The magic word in the X window system is DISPLAY. A display consists (simplified) of:
  • a keyboard,
  • a mouse
  • and a screen.
A DISPLAY is managed by X server program. The server serves displaying capabilities to other programs that connect to it. The remote server knows where it have to redirect the X network traffic via the definition of the DISPLAY environment variable which generally points to an X Display server located on your local computer.
root@ubuntu16-1:~# echo $DISPLAY
The value of the display environment variable is: hostname:D.S
  • hostname is the name of the computer where the X server runs. An omitted hostname means the localhost.
  • D is a sequence number (usually 0). It can be varied if there are multiple displays connected to one computer.
  • S is the screen number. A display can actually have multiple screens.
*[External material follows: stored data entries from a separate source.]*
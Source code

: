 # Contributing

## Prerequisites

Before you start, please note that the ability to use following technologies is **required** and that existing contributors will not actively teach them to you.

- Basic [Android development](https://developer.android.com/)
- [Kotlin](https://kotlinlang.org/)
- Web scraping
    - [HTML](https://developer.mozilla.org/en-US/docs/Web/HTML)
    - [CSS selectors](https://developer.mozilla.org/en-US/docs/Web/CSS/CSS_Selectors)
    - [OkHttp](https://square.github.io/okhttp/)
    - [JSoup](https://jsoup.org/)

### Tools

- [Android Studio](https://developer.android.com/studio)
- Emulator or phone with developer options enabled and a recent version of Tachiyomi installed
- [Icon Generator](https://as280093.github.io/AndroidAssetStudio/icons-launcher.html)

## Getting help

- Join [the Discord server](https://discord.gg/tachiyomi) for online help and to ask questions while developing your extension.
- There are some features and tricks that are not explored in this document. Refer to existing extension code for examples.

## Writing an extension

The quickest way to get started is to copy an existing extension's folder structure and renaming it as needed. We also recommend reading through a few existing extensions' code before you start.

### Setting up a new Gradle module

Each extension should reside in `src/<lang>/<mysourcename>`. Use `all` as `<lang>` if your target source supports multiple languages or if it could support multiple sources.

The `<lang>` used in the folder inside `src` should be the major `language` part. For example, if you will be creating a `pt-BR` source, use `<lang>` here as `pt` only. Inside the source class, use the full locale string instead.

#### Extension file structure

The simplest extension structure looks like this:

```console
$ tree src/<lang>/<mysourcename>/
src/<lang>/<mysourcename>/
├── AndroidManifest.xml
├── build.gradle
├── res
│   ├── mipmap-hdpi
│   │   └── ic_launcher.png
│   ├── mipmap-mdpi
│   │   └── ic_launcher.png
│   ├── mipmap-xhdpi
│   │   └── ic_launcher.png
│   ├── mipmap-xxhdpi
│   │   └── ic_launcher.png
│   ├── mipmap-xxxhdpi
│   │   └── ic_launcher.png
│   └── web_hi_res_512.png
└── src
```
Usually there's only one screen though where 0 is the default.
:0.0 means that we are talking about the first screen attached to your first display in your local host
We can change the DISPLAY environment and connect my graphical output to another machine.
root@ubuntu16-1:~# export DISPLAY=
root@ubuntu16-1:~# xeyes
In this case if a graphical program is run , its output (windows) will be shown on another machine
When using the OpenSSH ssh command on Linux, the -X option can be used to specify X11 forwarding.